> DIRECTIONS FOR THIS TASK: Across the entries below, how many lines include the word "create"? Reply with only the number.
== == ==
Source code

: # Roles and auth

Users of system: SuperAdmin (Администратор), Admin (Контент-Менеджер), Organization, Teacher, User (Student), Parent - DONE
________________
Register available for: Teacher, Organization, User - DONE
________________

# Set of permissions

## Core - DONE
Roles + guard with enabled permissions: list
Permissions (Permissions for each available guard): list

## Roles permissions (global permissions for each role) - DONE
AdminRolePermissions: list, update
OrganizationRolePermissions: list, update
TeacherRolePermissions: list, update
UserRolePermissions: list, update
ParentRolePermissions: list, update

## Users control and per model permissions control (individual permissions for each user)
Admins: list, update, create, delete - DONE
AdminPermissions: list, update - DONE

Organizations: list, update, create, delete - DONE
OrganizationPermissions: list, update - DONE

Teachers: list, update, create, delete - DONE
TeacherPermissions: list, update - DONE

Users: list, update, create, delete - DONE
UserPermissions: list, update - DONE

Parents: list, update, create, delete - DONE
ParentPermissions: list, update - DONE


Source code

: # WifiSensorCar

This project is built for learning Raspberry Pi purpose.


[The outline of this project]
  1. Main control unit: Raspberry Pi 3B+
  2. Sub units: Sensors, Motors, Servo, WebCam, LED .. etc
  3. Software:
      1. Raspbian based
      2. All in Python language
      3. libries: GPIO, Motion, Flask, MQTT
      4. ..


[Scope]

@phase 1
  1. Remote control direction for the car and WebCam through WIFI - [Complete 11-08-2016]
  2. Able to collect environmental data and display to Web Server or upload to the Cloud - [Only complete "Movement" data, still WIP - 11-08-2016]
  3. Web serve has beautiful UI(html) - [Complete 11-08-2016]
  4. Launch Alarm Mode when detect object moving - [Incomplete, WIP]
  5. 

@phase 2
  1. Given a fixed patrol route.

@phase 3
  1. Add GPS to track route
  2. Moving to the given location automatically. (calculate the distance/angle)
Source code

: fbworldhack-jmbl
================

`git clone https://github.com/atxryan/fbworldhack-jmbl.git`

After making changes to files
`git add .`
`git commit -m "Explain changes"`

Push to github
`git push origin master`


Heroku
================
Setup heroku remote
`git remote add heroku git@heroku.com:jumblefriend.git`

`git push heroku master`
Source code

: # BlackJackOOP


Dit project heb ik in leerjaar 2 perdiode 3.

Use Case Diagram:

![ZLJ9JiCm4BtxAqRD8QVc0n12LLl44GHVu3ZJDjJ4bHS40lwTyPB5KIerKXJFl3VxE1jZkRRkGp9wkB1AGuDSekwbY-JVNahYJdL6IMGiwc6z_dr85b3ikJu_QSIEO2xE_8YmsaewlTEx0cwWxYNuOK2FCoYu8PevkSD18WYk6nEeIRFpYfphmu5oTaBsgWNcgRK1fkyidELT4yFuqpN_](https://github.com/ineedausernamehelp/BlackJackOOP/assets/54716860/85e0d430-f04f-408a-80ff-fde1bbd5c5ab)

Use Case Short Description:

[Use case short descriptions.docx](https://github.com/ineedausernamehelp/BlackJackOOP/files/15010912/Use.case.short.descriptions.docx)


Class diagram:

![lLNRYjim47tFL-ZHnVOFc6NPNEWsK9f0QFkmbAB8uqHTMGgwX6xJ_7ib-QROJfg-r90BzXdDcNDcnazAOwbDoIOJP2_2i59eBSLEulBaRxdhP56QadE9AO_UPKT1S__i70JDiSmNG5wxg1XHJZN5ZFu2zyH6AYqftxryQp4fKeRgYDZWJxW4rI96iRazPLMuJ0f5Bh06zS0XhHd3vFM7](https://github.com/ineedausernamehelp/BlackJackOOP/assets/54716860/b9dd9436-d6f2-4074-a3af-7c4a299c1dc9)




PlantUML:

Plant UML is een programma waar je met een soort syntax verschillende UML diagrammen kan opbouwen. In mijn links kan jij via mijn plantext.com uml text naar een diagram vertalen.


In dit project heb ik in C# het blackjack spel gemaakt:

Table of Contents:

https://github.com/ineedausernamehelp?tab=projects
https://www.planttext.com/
== == ==
> TASK RESULT: 5